2 Déc 2017 | Non classifié(e)
Ce sera Dublin, capitale de l’Irlande, qui accueillera la IX Rencontre Mondiale des Familles, initiative inaugurée par S. Jean-Paul II en 1994 et depuis lors, reproposée à une cadence triennale en différents sièges internationaux. Le thème choisi par Dublin est :’’L’Évangile de la famille : joie pour le monde’’. Grande est l’attente de la famille et de ceux qui s’occupent de ‘’famille’’, pour cet événement qui, à partir des deux récents Synodes sur la famille (2014-15) et de l’Exhortation apostolique du pape François Amoris Laetitia (2016), mettra en lumière la famille chrétienne et son don spécifique d’ être ‘’joie pour le monde’’ et lumière dans les défis posés par la contemporanéité.

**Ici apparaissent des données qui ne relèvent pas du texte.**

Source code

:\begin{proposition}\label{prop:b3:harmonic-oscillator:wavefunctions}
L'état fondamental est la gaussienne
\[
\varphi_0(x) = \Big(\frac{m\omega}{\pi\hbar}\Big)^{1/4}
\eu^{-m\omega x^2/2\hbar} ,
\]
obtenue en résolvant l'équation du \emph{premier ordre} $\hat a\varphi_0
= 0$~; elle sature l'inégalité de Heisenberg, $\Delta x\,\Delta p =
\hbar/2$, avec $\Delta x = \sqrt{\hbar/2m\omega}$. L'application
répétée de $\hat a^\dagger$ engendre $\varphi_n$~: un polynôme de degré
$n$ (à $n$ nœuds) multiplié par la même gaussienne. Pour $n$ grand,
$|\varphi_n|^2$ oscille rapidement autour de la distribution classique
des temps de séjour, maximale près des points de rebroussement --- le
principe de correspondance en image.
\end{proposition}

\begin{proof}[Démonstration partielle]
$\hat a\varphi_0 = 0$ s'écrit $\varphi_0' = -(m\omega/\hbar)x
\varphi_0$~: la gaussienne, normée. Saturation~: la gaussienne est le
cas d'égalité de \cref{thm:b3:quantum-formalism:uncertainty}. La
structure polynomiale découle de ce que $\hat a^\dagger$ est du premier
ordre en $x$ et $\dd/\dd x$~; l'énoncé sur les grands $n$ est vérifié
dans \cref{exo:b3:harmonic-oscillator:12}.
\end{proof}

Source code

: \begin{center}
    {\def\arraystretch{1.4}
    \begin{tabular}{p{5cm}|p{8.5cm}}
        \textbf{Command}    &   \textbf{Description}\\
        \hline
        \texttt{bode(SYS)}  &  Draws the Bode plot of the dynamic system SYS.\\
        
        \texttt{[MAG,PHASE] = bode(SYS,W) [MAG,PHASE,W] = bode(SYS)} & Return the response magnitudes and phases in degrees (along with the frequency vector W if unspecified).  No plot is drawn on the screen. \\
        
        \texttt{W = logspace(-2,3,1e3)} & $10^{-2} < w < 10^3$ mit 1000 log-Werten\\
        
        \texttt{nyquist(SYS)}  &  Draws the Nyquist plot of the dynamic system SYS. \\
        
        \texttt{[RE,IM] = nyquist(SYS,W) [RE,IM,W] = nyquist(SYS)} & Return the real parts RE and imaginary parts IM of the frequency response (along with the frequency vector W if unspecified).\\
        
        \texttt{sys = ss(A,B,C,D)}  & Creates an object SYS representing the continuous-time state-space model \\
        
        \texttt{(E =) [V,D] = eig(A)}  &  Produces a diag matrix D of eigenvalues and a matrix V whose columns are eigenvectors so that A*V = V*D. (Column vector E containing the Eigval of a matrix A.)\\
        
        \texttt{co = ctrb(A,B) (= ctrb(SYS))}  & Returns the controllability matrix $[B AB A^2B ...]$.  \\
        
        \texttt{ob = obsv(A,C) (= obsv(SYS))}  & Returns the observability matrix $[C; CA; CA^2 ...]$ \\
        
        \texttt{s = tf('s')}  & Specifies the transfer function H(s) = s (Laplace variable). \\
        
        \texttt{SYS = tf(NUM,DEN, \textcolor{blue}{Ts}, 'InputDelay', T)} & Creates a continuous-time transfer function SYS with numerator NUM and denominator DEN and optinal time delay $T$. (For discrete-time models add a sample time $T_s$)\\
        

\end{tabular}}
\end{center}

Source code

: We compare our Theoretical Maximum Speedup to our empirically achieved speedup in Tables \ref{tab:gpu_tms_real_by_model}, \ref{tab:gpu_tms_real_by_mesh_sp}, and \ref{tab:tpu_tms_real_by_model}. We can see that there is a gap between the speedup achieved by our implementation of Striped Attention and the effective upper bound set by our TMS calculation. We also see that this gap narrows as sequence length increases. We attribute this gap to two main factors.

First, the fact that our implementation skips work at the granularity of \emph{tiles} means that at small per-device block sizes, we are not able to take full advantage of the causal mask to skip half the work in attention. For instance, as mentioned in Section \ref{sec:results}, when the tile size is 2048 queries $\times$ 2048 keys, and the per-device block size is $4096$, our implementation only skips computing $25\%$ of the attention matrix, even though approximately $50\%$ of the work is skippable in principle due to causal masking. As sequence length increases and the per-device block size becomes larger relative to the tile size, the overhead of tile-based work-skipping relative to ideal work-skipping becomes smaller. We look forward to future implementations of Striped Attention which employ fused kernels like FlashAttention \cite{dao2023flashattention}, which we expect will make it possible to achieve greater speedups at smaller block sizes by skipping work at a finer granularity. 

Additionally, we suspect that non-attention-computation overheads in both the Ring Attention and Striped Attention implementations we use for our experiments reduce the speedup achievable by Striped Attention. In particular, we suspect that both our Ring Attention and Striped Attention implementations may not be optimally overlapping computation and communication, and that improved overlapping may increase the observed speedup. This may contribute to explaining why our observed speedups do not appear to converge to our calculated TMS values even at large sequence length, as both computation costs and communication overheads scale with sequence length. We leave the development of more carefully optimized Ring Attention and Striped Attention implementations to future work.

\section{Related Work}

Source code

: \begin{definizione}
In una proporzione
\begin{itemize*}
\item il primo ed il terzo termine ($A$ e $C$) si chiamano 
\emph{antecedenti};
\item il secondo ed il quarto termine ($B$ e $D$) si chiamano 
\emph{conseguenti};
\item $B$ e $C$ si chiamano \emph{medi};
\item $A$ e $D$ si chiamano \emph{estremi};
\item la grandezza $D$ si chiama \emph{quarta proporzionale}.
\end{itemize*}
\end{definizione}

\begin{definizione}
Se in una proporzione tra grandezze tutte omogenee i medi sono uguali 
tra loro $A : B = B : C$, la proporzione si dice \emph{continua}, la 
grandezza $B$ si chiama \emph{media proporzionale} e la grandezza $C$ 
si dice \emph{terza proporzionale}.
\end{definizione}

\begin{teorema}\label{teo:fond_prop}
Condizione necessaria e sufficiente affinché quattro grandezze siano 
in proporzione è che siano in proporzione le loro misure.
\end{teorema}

A l’événement organisé par le nouveau Ministère pour les Laïcs, la famille et la Vie, collaborent aussi Alberto et Anna Friso des Focolari. Mais qui en porte de l’avant les travaux avec une grande passion, c’est le diocèse hôte qui a déjà depuis longtemps, mis en route une puissante machine organisatrice pour l’élaboration du programme, la logistique, les catéchèses préparatoires, l’accueil. Pleines d’enthousiasme aussi, les ‘familles nouvelles’ irlandaises qui ont donné leur disponibilité à tous azimuts pour collaborer avec l’équipe organisatrice, créée ad hoc par le diocèse. Et qui, pendant ces journées, seront heureuses d’accueillir dans leur pays, le plus grand nombre possible de ‘familles nouvelles’ du monde, afin de vivre ensemble des moments inoubliables d’approfondissements, de communion et de fête. www.worldmeeting2018.ie Pour infos et inscriptions
2 Déc 2017 | Non classifié(e)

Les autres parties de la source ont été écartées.